MATERIAL SHOWN:
┄┄┄┄┄┄┄┄┄┄
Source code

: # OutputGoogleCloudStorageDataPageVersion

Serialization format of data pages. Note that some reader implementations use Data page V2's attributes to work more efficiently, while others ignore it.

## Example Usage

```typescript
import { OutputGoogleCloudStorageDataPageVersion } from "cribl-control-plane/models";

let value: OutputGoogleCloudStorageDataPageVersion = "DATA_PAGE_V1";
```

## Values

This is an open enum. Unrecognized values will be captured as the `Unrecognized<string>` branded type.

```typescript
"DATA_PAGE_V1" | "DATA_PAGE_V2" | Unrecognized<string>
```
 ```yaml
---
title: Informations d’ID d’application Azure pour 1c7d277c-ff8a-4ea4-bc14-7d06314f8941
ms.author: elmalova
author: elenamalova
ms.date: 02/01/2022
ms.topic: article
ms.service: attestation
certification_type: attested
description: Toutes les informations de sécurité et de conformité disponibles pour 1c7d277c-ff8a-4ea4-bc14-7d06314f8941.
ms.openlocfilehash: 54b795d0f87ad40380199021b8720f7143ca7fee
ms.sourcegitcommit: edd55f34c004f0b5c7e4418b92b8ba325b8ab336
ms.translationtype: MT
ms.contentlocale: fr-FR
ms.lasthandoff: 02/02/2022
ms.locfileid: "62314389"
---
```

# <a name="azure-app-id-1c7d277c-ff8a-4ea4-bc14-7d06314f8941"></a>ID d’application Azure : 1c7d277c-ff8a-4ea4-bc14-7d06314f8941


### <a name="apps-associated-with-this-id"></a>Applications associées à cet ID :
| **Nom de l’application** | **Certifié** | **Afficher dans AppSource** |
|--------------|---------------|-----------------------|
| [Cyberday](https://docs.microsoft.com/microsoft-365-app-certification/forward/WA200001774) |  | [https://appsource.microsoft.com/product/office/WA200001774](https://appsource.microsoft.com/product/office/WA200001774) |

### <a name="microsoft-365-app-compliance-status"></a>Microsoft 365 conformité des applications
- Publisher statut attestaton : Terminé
┄┄┄┄┄┄┄┄┄┄
To answer, copy each line from the material above that has the word "pour".

title: Informations d’ID d’application Azure pour 1c7d277c-ff8a-4ea4-bc14-7d06314f8941
description: Toutes les informations de sécurité et de conformité disponibles pour 1c7d277c-ff8a-4ea4-bc14-7d06314f8941.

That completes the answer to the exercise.